Saved data entries
○ ○ ○ ○ ○

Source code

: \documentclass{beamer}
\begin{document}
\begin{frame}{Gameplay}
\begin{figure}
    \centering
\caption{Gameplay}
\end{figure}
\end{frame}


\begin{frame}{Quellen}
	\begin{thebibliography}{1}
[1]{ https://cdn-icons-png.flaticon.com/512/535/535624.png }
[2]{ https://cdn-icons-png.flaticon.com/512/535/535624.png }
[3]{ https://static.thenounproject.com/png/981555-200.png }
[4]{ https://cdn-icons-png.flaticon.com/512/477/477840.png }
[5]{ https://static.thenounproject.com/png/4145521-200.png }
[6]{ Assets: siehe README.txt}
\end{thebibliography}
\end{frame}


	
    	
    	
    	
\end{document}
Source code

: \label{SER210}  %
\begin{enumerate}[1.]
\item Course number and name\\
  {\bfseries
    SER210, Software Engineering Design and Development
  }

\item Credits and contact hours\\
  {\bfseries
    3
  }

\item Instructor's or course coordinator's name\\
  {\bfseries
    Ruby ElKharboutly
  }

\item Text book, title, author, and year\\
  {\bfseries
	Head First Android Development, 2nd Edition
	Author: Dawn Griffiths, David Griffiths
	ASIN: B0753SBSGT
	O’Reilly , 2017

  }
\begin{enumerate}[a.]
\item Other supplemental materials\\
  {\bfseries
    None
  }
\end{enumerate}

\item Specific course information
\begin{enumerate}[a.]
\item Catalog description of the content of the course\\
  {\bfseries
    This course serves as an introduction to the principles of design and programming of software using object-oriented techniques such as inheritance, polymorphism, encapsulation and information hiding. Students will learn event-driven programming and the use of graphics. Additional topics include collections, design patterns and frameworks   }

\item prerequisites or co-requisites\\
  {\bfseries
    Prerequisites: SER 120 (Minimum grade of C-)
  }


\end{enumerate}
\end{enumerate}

○ ○ ○ ○ ○

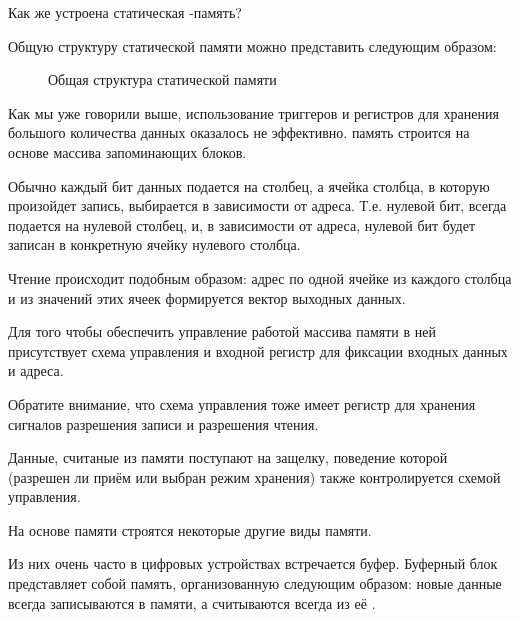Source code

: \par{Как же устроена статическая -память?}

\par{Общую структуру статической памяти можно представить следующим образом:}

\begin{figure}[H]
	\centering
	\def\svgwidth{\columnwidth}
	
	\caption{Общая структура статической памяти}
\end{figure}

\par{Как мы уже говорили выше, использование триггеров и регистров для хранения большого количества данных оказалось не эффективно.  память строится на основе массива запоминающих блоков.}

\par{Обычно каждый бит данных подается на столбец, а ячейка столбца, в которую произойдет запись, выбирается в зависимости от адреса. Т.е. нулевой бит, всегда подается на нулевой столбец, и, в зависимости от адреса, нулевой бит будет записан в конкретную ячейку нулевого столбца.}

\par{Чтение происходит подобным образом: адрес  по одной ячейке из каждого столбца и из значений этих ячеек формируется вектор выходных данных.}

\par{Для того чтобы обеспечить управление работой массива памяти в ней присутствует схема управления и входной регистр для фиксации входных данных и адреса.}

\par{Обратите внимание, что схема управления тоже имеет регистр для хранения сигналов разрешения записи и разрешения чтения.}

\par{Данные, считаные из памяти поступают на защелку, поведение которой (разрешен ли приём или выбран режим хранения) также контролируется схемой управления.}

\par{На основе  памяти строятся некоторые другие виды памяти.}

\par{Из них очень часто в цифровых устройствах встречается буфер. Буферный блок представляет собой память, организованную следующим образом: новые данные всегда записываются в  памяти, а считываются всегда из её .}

○ ○ ○ ○ ○

Task instructions: Every line in the entries above that mentions the word "name" must be shown.

Problem solution:
\item Course number and name\\
\item Instructor's or course coordinator's name\\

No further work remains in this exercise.